====== Information shown ======

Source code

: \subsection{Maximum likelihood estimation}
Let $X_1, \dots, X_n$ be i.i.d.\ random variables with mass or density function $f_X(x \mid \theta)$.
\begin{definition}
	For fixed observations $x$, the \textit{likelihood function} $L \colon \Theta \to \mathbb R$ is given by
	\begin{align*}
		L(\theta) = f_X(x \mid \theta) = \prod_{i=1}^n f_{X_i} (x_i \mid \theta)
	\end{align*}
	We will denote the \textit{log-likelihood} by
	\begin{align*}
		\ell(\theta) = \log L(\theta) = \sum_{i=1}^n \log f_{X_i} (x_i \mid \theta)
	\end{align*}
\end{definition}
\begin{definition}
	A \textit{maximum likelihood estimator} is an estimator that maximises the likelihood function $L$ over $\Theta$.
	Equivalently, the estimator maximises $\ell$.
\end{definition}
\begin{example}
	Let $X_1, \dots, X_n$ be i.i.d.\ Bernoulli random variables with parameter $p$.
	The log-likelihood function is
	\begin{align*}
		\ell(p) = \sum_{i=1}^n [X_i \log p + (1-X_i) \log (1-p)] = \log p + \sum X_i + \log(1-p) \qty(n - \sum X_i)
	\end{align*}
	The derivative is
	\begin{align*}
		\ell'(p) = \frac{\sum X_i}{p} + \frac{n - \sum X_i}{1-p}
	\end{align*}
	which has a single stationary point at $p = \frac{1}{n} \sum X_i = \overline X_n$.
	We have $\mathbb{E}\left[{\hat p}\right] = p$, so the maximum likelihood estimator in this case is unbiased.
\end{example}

======

> [Task description]:
State the number of lines above that contain "estimator". Write nothing besides it.

> [Finished task]:
3